##### Available data

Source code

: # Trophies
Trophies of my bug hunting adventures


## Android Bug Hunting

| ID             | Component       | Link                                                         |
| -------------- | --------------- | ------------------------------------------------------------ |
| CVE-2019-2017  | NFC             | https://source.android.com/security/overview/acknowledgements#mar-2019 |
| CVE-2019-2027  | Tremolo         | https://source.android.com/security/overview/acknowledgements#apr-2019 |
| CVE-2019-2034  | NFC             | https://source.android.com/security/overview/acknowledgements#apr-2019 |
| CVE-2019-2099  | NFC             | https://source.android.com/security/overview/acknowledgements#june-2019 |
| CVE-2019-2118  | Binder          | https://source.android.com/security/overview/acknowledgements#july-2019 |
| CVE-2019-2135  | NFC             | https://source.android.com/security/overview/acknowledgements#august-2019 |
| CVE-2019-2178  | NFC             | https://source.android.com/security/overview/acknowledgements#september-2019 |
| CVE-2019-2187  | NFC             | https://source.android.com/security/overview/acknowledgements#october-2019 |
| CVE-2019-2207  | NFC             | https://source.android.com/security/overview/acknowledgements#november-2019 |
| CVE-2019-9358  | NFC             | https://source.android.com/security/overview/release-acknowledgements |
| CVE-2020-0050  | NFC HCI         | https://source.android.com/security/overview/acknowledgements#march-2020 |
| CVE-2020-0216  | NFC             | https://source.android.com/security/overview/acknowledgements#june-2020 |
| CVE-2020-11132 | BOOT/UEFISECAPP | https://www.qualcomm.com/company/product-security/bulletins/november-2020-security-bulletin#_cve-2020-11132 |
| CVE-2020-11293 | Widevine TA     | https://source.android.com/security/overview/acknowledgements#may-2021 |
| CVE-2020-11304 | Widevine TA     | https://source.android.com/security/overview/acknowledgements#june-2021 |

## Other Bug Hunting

##########

Across the records, count the lines that contain the word "Widevine" and give that figure alone.

2